Saved data entries
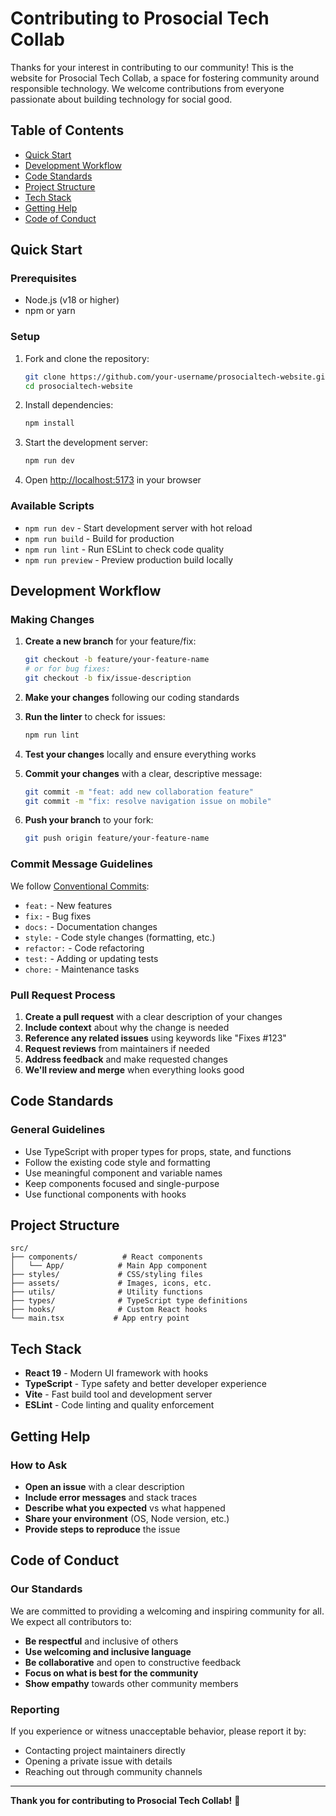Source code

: # Contributing to Prosocial Tech Collab

Thanks for your interest in contributing to our community! This is the website for Prosocial Tech Collab, a space for fostering community around responsible technology. We welcome contributions from everyone passionate about building technology for social good.

## Table of Contents
- [Quick Start](#quick-start)
- [Development Workflow](#development-workflow)
- [Code Standards](#code-standards)
- [Project Structure](#project-structure)
- [Tech Stack](#tech-stack)
- [Getting Help](#getting-help)
- [Code of Conduct](#code-of-conduct)

## Quick Start

### Prerequisites
- Node.js (v18 or higher)
- npm or yarn

### Setup
1. Fork and clone the repository:
   ```bash
   git clone https://github.com/your-username/prosocialtech-website.git
   cd prosocialtech-website
   ```

2. Install dependencies:
   ```bash
   npm install
   ```

3. Start the development server:
   ```bash
   npm run dev
   ```

4. Open [http://localhost:5173](http://localhost:5173) in your browser

### Available Scripts
- `npm run dev` - Start development server with hot reload
- `npm run build` - Build for production
- `npm run lint` - Run ESLint to check code quality
- `npm run preview` - Preview production build locally

## Development Workflow

### Making Changes
1. **Create a new branch** for your feature/fix:
   ```bash
   git checkout -b feature/your-feature-name
   # or for bug fixes:
   git checkout -b fix/issue-description
   ```

2. **Make your changes** following our coding standards

3. **Run the linter** to check for issues:
   ```bash
   npm run lint
   ```

4. **Test your changes** locally and ensure everything works

5. **Commit your changes** with a clear, descriptive message:
   ```bash
   git commit -m "feat: add new collaboration feature"
   git commit -m "fix: resolve navigation issue on mobile"
   ```

6. **Push your branch** to your fork:
   ```bash
   git push origin feature/your-feature-name
   ```

### Commit Message Guidelines
We follow [Conventional Commits](https://www.conventionalcommits.org/):
- `feat:` - New features
- `fix:` - Bug fixes
- `docs:` - Documentation changes
- `style:` - Code style changes (formatting, etc.)
- `refactor:` - Code refactoring
- `test:` - Adding or updating tests
- `chore:` - Maintenance tasks

### Pull Request Process
1. **Create a pull request** with a clear description of your changes
2. **Include context** about why the change is needed
3. **Reference any related issues** using keywords like "Fixes #123"
4. **Request reviews** from maintainers if needed
5. **Address feedback** and make requested changes
6. **We'll review and merge** when everything looks good

## Code Standards

### General Guidelines
- Use TypeScript with proper types for props, state, and functions
- Follow the existing code style and formatting
- Use meaningful component and variable names
- Keep components focused and single-purpose
- Use functional components with hooks



## Project Structure
```
src/
├── components/          # React components
│   └── App/            # Main App component
├── styles/             # CSS/styling files
├── assets/             # Images, icons, etc.
├── utils/              # Utility functions
├── types/              # TypeScript type definitions
├── hooks/              # Custom React hooks
└── main.tsx           # App entry point
```

## Tech Stack
- **React 19** - Modern UI framework with hooks
- **TypeScript** - Type safety and better developer experience
- **Vite** - Fast build tool and development server
- **ESLint** - Code linting and quality enforcement

## Getting Help

### How to Ask
- **Open an issue** with a clear description
- **Include error messages** and stack traces
- **Describe what you expected** vs what happened
- **Share your environment** (OS, Node version, etc.)
- **Provide steps to reproduce** the issue

## Code of Conduct

### Our Standards
We are committed to providing a welcoming and inspiring community for all. We expect all contributors to:

- **Be respectful** and inclusive of others
- **Use welcoming and inclusive language**
- **Be collaborative** and open to constructive feedback
- **Focus on what is best for the community**
- **Show empathy** towards other community members

### Reporting
If you experience or witness unacceptable behavior, please report it by:
- Contacting project maintainers directly
- Opening a private issue with details
- Reaching out through community channels

---

**Thank you for contributing to Prosocial Tech Collab!** 🚀 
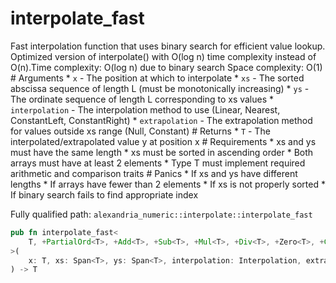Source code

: # interpolate_fast

Fast interpolation function that uses binary search for efficient value lookup. Optimized version of interpolate() with O(log n) time complexity instead of O(n).Time complexity: O(log n) due to binary search Space complexity: O(1)  # Arguments * `x` - The position at which to interpolate * `xs` - The sorted abscissa sequence of length L (must be monotonically increasing) * `ys` - The ordinate sequence of length L corresponding to xs values * `interpolation` - The interpolation method to use (Linear, Nearest, ConstantLeft, ConstantRight) * `extrapolation` - The extrapolation method for values outside xs range (Null, Constant)  # Returns * `T` - The interpolated/extrapolated value y at position x  # Requirements * xs and ys must have the same length * xs must be sorted in ascending order * Both arrays must have at least 2 elements * Type T must implement required arithmetic and comparison traits  # Panics * If xs and ys have different lengths * If arrays have fewer than 2 elements * If xs is not properly sorted * If binary search fails to find appropriate index

Fully qualified path: `alexandria_numeric::interpolate::interpolate_fast`

```rust
pub fn interpolate_fast<
    T, +PartialOrd<T>, +Add<T>, +Sub<T>, +Mul<T>, +Div<T>, +Zero<T>, +Copy<T>, +Drop<T>,
>(
    x: T, xs: Span<T>, ys: Span<T>, interpolation: Interpolation, extrapolation: Extrapolation,
) -> T
```

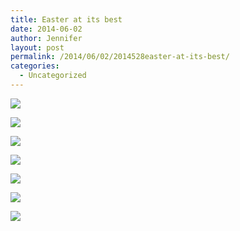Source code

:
 ```yaml
---
title: Easter at its best
date: 2014-06-02
author: Jennifer
layout: post
permalink: /2014/06/02/2014528easter-at-its-best/
categories:
  - Uncategorized
---
```

<div class="image-gallery-wrapper">
  <p>
    <img src="http://static1.squarespace.com/static/50db6bb3e4b015296cd43789/50dfa5b1e4b0dc6320e0b5ea/538cca38e4b022cc4c7d20ad/1401735773711/2014-04-19+10.34.39.jpg.39.jpg?format=original" />
  </p>

  <p>
    <img src="http://static1.squarespace.com/static/50db6bb3e4b015296cd43789/50dfa5b1e4b0dc6320e0b5ea/538cca41e4b022cc4c7d20b9/1401735786553/2014-04-19+09.50.56.jpg.56.jpg?format=original" />
  </p>

  <p>
    <img src="http://static1.squarespace.com/static/50db6bb3e4b015296cd43789/50dfa5b1e4b0dc6320e0b5ea/538cca45e4b022cc4c7d20c7/1401735779921/2014-04-19+10.21.47.jpg.47.jpg?format=original" />
  </p>

  <p>
    <img src="http://static1.squarespace.com/static/50db6bb3e4b015296cd43789/50dfa5b1e4b0dc6320e0b5ea/538cca4ae4b022cc4c7d20d5/1401735778994/2014-04-19+10.33.08.jpg.08.jpg?format=original" />
  </p>

  <p>
    <img src="http://static1.squarespace.com/static/50db6bb3e4b015296cd43789/50dfa5b1e4b0dc6320e0b5ea/538cca52e4b022cc4c7d20e7/1401735788031/2014-04-19+11.02.14.jpg.14.jpg?format=original" />
  </p>

  <p>
    <img src="http://static1.squarespace.com/static/50db6bb3e4b015296cd43789/50dfa5b1e4b0dc6320e0b5ea/538cca58e4b022cc4c7d20eb/1401735786924/2014-04-19+11.15.04.jpg.04.jpg?format=original" />
  </p>

  <p>
    <img src="http://static1.squarespace.com/static/50db6bb3e4b015296cd43789/50dfa5b1e4b0dc6320e0b5ea/538cca5ce4b022cc4c7d20ee/1401735788179/2014-04-19+11.15.11.jpg.11.jpg?format=original" />
  </p>
</div>
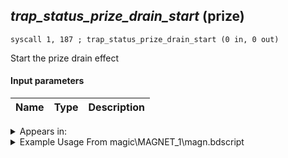 ## *trap_status_prize_drain_start* (prize)

`syscall 1, 187 ; trap_status_prize_drain_start (0 in, 0 out)`

Start the prize drain effect

#### Input parameters
| Name | Type | Description
|------|------|------------




<details>
	<summary>Appears in:</summary>
| filename | Entity (obj)
|----------|-------------
| magic\MAGNET_1\magn.bdscript       |           
| magic\MAGNET_1lk\magn.bdscript       |           
| magic\MAGNET_2\magn.bdscript       |           
| magic\MAGNET_2lk\magn.bdscript       |           
| magic\MAGNET_3\magn.bdscript       |           
| magic\MAGNET_3lk\magn.bdscript       |           
| msn\HB16_MS404D\hb16.bdscript       |           
| msn\TR04_MS202\tr04.bdscript       |           
| msn\TT14_MS110\tt14.bdscript       |           
| msn\TT32_MS302\tt32.bdscript       |           
| obj\B_EX370\b_ex.bdscript       | ((B) Zexion (Absent Silhouette))          

</details>

<details>
	<summary>Example Usage From magic\MAGNET_1\magn.bdscript</summary>
```
L23:
 popToSp 0
 pushFromFSp 0
 pushImm 1
 gosub 24, L498
 popToSp 64
 pushFromFSp 0
 gosub 24, L600
 jz L44
 syscall 1, 187 ; trap_status_prize_drain_start (0 in, 0 out)
 jmp L44
```
</details>

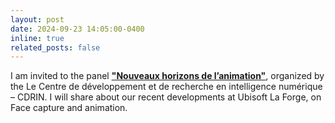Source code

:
 ```yaml
---
layout: post
date: 2024-09-23 14:05:00-0400
inline: true
related_posts: false
---
```


I am invited to the panel **["Nouveaux horizons de l’animation"](https://www.cdrin.com/dialogues-numeriques/)**, organized by the Le Centre de développement et de recherche en intelligence numérique – CDRIN. I will share about our recent developments at Ubisoft La Forge, on Face capture and animation. 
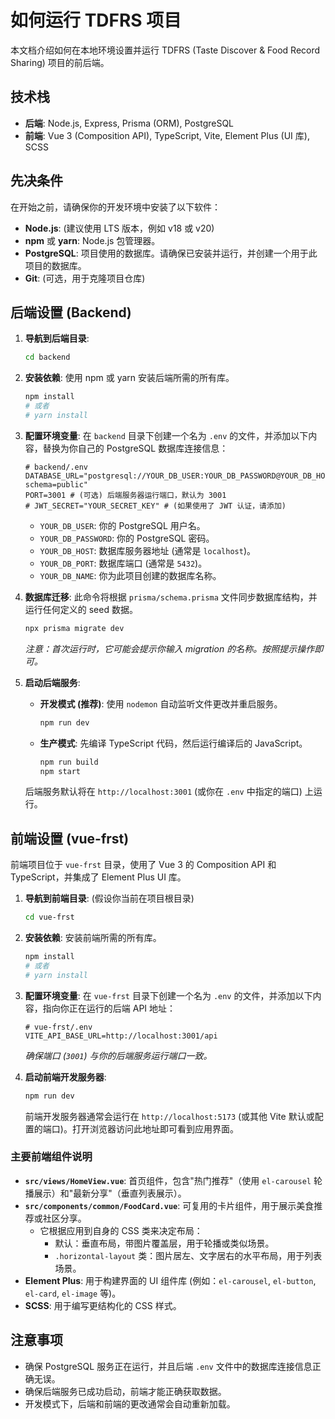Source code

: # 如何运行 TDFRS 项目

本文档介绍如何在本地环境设置并运行 TDFRS (Taste Discover & Food Record Sharing) 项目的前后端。

## 技术栈

*   **后端**: Node.js, Express, Prisma (ORM), PostgreSQL
*   **前端**: Vue 3 (Composition API), TypeScript, Vite, Element Plus (UI 库), SCSS

## 先决条件

在开始之前，请确保你的开发环境中安装了以下软件：

*   **Node.js**: (建议使用 LTS 版本，例如 v18 或 v20)
*   **npm** 或 **yarn**: Node.js 包管理器。
*   **PostgreSQL**: 项目使用的数据库。请确保已安装并运行，并创建一个用于此项目的数据库。
*   **Git**: (可选，用于克隆项目仓库)

## 后端设置 (Backend)

1.  **导航到后端目录**:
    ```bash
    cd backend
    ```

2.  **安装依赖**: 使用 npm 或 yarn 安装后端所需的所有库。
    ```bash
    npm install
    # 或者
    # yarn install
    ```

3.  **配置环境变量**: 在 `backend` 目录下创建一个名为 `.env` 的文件，并添加以下内容，替换为你自己的 PostgreSQL 数据库连接信息：
    ```dotenv
    # backend/.env
    DATABASE_URL="postgresql://YOUR_DB_USER:YOUR_DB_PASSWORD@YOUR_DB_HOST:YOUR_DB_PORT/YOUR_DB_NAME?schema=public"
    PORT=3001 # (可选) 后端服务器运行端口，默认为 3001
    # JWT_SECRET="YOUR_SECRET_KEY" # (如果使用了 JWT 认证，请添加)
    ```
    *   `YOUR_DB_USER`: 你的 PostgreSQL 用户名。
    *   `YOUR_DB_PASSWORD`: 你的 PostgreSQL 密码。
    *   `YOUR_DB_HOST`: 数据库服务器地址 (通常是 `localhost`)。
    *   `YOUR_DB_PORT`: 数据库端口 (通常是 `5432`)。
    *   `YOUR_DB_NAME`: 你为此项目创建的数据库名称。

4.  **数据库迁移**: 此命令将根据 `prisma/schema.prisma` 文件同步数据库结构，并运行任何定义的 seed 数据。
    ```bash
    npx prisma migrate dev
    ```
    *注意：首次运行时，它可能会提示你输入 migration 的名称。按照提示操作即可。*

5.  **启动后端服务**:
    *   **开发模式 (推荐)**: 使用 `nodemon` 自动监听文件更改并重启服务。
        ```bash
        npm run dev
        ```
    *   **生产模式**: 先编译 TypeScript 代码，然后运行编译后的 JavaScript。
        ```bash
        npm run build
        npm start
        ```
    后端服务默认将在 `http://localhost:3001` (或你在 `.env` 中指定的端口) 上运行。

## 前端设置 (vue-frst)

前端项目位于 `vue-frst` 目录，使用了 Vue 3 的 Composition API 和 TypeScript，并集成了 Element Plus UI 库。

1.  **导航到前端目录**: (假设你当前在项目根目录)
    ```bash
    cd vue-frst
    ```

2.  **安装依赖**: 安装前端所需的所有库。
    ```bash
    npm install
    # 或者
    # yarn install
    ```

3.  **配置环境变量**: 在 `vue-frst` 目录下创建一个名为 `.env` 的文件，并添加以下内容，指向你正在运行的后端 API 地址：
    ```dotenv
    # vue-frst/.env
    VITE_API_BASE_URL=http://localhost:3001/api
    ```
    *确保端口 (`3001`) 与你的后端服务运行端口一致。*

4.  **启动前端开发服务器**:
    ```bash
    npm run dev
    ```
    前端开发服务器通常会运行在 `http://localhost:5173` (或其他 Vite 默认或配置的端口)。打开浏览器访问此地址即可看到应用界面。

### 主要前端组件说明

*   **`src/views/HomeView.vue`**: 首页组件，包含"热门推荐"（使用 `el-carousel` 轮播展示）和"最新分享"（垂直列表展示）。
*   **`src/components/common/FoodCard.vue`**: 可复用的卡片组件，用于展示美食推荐或社区分享。
    *   它根据应用到自身的 CSS 类来决定布局：
        *   默认：垂直布局，带图片覆盖层，用于轮播或类似场景。
        *   `.horizontal-layout` 类：图片居左、文字居右的水平布局，用于列表场景。
*   **Element Plus**: 用于构建界面的 UI 组件库 (例如：`el-carousel`, `el-button`, `el-card`, `el-image` 等)。
*   **SCSS**: 用于编写更结构化的 CSS 样式。

## 注意事项

*   确保 PostgreSQL 服务正在运行，并且后端 `.env` 文件中的数据库连接信息正确无误。
*   确保后端服务已成功启动，前端才能正确获取数据。
*   开发模式下，后端和前端的更改通常会自动重新加载。
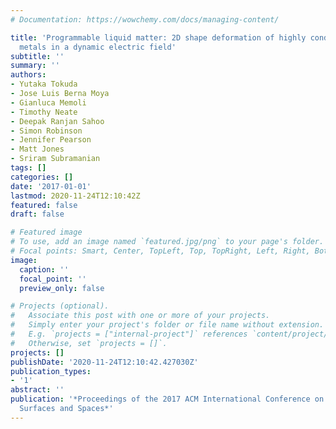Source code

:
 ```yaml
---
# Documentation: https://wowchemy.com/docs/managing-content/

title: 'Programmable liquid matter: 2D shape deformation of highly conductive liquid
  metals in a dynamic electric field'
subtitle: ''
summary: ''
authors:
- Yutaka Tokuda
- Jose Luis Berna Moya
- Gianluca Memoli
- Timothy Neate
- Deepak Ranjan Sahoo
- Simon Robinson
- Jennifer Pearson
- Matt Jones
- Sriram Subramanian
tags: []
categories: []
date: '2017-01-01'
lastmod: 2020-11-24T12:10:42Z
featured: false
draft: false

# Featured image
# To use, add an image named `featured.jpg/png` to your page's folder.
# Focal points: Smart, Center, TopLeft, Top, TopRight, Left, Right, BottomLeft, Bottom, BottomRight.
image:
  caption: ''
  focal_point: ''
  preview_only: false

# Projects (optional).
#   Associate this post with one or more of your projects.
#   Simply enter your project's folder or file name without extension.
#   E.g. `projects = ["internal-project"]` references `content/project/deep-learning/index.md`.
#   Otherwise, set `projects = []`.
projects: []
publishDate: '2020-11-24T12:10:42.427030Z'
publication_types:
- '1'
abstract: ''
publication: '*Proceedings of the 2017 ACM International Conference on Interactive
  Surfaces and Spaces*'
---
```

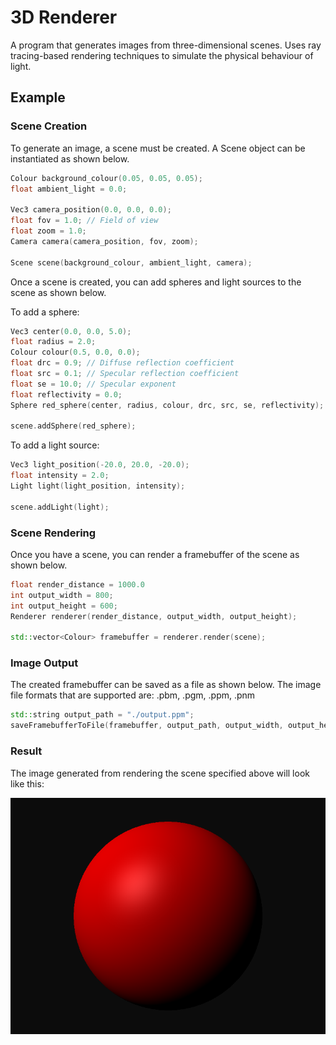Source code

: # 3D Renderer
A program that generates images from three-dimensional scenes. Uses ray tracing-based rendering techniques to simulate the physical behaviour of light.

## Example

### Scene Creation

To generate an image, a scene must be created. A Scene object can be instantiated as shown below.

```cpp
Colour background_colour(0.05, 0.05, 0.05);
float ambient_light = 0.0;

Vec3 camera_position(0.0, 0.0, 0.0);
float fov = 1.0; // Field of view
float zoom = 1.0;
Camera camera(camera_position, fov, zoom);

Scene scene(background_colour, ambient_light, camera);
```

Once a scene is created, you can add spheres and light sources to the scene as shown below.

To add a sphere:
```cpp
Vec3 center(0.0, 0.0, 5.0);
float radius = 2.0;
Colour colour(0.5, 0.0, 0.0);
float drc = 0.9; // Diffuse reflection coefficient
float src = 0.1; // Specular reflection coefficient
float se = 10.0; // Specular exponent
float reflectivity = 0.0;
Sphere red_sphere(center, radius, colour, drc, src, se, reflectivity);

scene.addSphere(red_sphere);
```

To add a light source:
```cpp
Vec3 light_position(-20.0, 20.0, -20.0);
float intensity = 2.0;
Light light(light_position, intensity);

scene.addLight(light);
```

### Scene Rendering

Once you have a scene, you can render a framebuffer of the scene as shown below.

```cpp
float render_distance = 1000.0
int output_width = 800;
int output_height = 600;
Renderer renderer(render_distance, output_width, output_height);

std::vector<Colour> framebuffer = renderer.render(scene);
```

### Image Output

The created framebuffer can be saved as a file as shown below. The image file formats that are supported are: .pbm, .pgm, .ppm, .pnm

```cpp
std::string output_path = "./output.ppm";
saveFramebufferToFile(framebuffer, output_path, output_width, output_height);
```

### Result

The image generated from rendering the scene specified above will look like this:

![Red sphere with a black background](https://github.com/niranjsasikumar/3D-Renderer/raw/main/example/output/scene1.png)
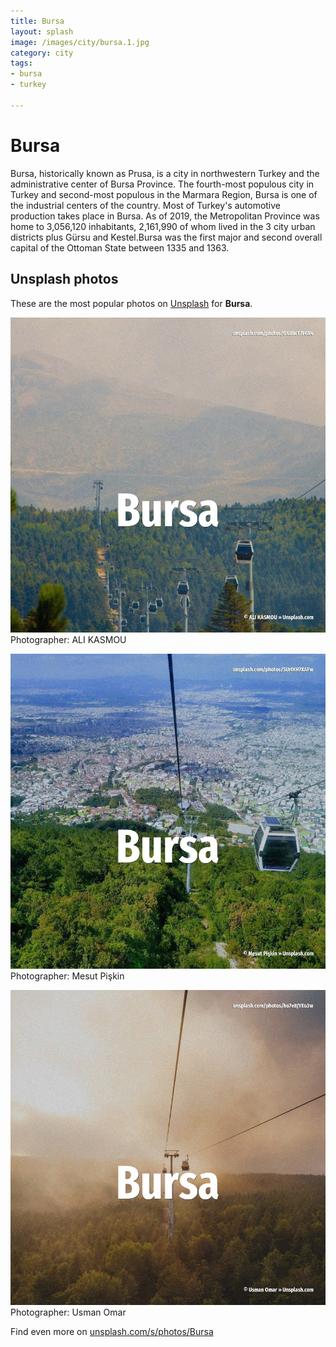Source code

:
 ```yaml
---
title: Bursa
layout: splash
image: /images/city/bursa.1.jpg
category: city
tags:
- bursa
- turkey

---
```

# Bursa

Bursa, historically known as Prusa, is a city in northwestern Turkey and the administrative center  of Bursa Province. The fourth-most populous city in Turkey and second-most populous in the Marmara Region, Bursa is  one of the industrial centers of the country. Most of Turkey's automotive production takes place in Bursa.  As of 2019, the Metropolitan Province was home to 3,056,120 inhabitants, 2,161,990 of whom lived in  the 3 city urban districts  plus Gürsu and Kestel.Bursa was the first major and second overall  capital of the Ottoman State between 1335 and 1363. 

 
## Unsplash photos
These are the most popular photos on [Unsplash](https://unsplash.com) for **Bursa**.
 
![Bursa](/images/city/bursa.1.jpg)
Photographer:  ALI KASMOU
 
![Bursa](/images/city/bursa.2.jpg)
Photographer:  Mesut Pişkin
 
![Bursa](/images/city/bursa.3.jpg)
Photographer:  Usman Omar
 
Find even more on [unsplash.com/s/photos/Bursa](https://unsplash.com/s/photos/Bursa)
 
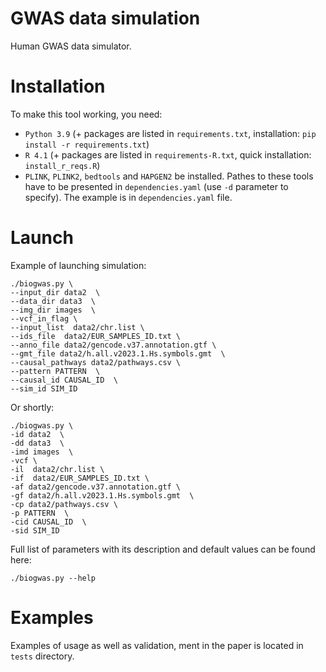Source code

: # GWAS data simulation

Human GWAS data simulator.


# Installation

To make this tool working, you need:
* `Python 3.9` (+ packages are listed in `requirements.txt`, installation: `pip install -r requirements.txt`)
*  `R 4.1` (+ packages are listed in `requirements-R.txt`, quick installation: `install_r_reqs.R`)
* `PLINK`, `PLINK2`, `bedtools` and `HAPGEN2` be installed. Pathes to these tools have to be presented in `dependencies.yaml` (use `-d` parameter to specify). The example is in `dependencies.yaml` file.

# Launch

Example of launching simulation:

```
./biogwas.py \
--input_dir data2  \
--data_dir data3  \
--img_dir images  \
--vcf_in_flag \
--input_list  data2/chr.list \
--ids_file  data2/EUR_SAMPLES_ID.txt \
--anno_file data2/gencode.v37.annotation.gtf \
--gmt_file data2/h.all.v2023.1.Hs.symbols.gmt  \
--causal_pathways data2/pathways.csv \
--pattern PATTERN  \
--causal_id CAUSAL_ID  \
--sim_id SIM_ID 
```

Or shortly:

```
./biogwas.py \
-id data2  \
-dd data3  \
-imd images  \
-vcf \
-il  data2/chr.list \
-if  data2/EUR_SAMPLES_ID.txt \
-af data2/gencode.v37.annotation.gtf \
-gf data2/h.all.v2023.1.Hs.symbols.gmt  \
-cp data2/pathways.csv \
-p PATTERN  \
-cid CAUSAL_ID  \
-sid SIM_ID 
```


Full list of parameters with its description and default values can be found here:

```
./biogwas.py --help
```


# Examples

Examples of usage as well as validation, ment in the paper is located in `tests` directory.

> _What is expected_
Your task is to repeat exactly the lines from the beginning of the data to the line that contains "or updating tests", both ends included, leaving out pictures.

> _Task response_
Source code

: # Contributing to Prosocial Tech Collab

Thanks for your interest in contributing to our community! This is the website for Prosocial Tech Collab, a space for fostering community around responsible technology. We welcome contributions from everyone passionate about building technology for social good.

## Table of Contents
- [Quick Start](#quick-start)
- [Development Workflow](#development-workflow)
- [Code Standards](#code-standards)
- [Project Structure](#project-structure)
- [Tech Stack](#tech-stack)
- [Getting Help](#getting-help)
- [Code of Conduct](#code-of-conduct)

## Quick Start

### Prerequisites
- Node.js (v18 or higher)
- npm or yarn

### Setup
1. Fork and clone the repository:
   ```bash
   git clone https://github.com/your-username/prosocialtech-website.git
   cd prosocialtech-website
   ```

2. Install dependencies:
   ```bash
   npm install
   ```

3. Start the development server:
   ```bash
   npm run dev
   ```

4. Open [http://localhost:5173](http://localhost:5173) in your browser

### Available Scripts
- `npm run dev` - Start development server with hot reload
- `npm run build` - Build for production
- `npm run lint` - Run ESLint to check code quality
- `npm run preview` - Preview production build locally

## Development Workflow

### Making Changes
1. **Create a new branch** for your feature/fix:
   ```bash
   git checkout -b feature/your-feature-name
   # or for bug fixes:
   git checkout -b fix/issue-description
   ```

2. **Make your changes** following our coding standards

3. **Run the linter** to check for issues:
   ```bash
   npm run lint
   ```

4. **Test your changes** locally and ensure everything works

5. **Commit your changes** with a clear, descriptive message:
   ```bash
   git commit -m "feat: add new collaboration feature"
   git commit -m "fix: resolve navigation issue on mobile"
   ```

6. **Push your branch** to your fork:
   ```bash
   git push origin feature/your-feature-name
   ```

### Commit Message Guidelines
We follow [Conventional Commits](https://www.conventionalcommits.org/):
- `feat:` - New features
- `fix:` - Bug fixes
- `docs:` - Documentation changes
- `style:` - Code style changes (formatting, etc.)
- `refactor:` - Code refactoring
- `test:` - Adding or updating tests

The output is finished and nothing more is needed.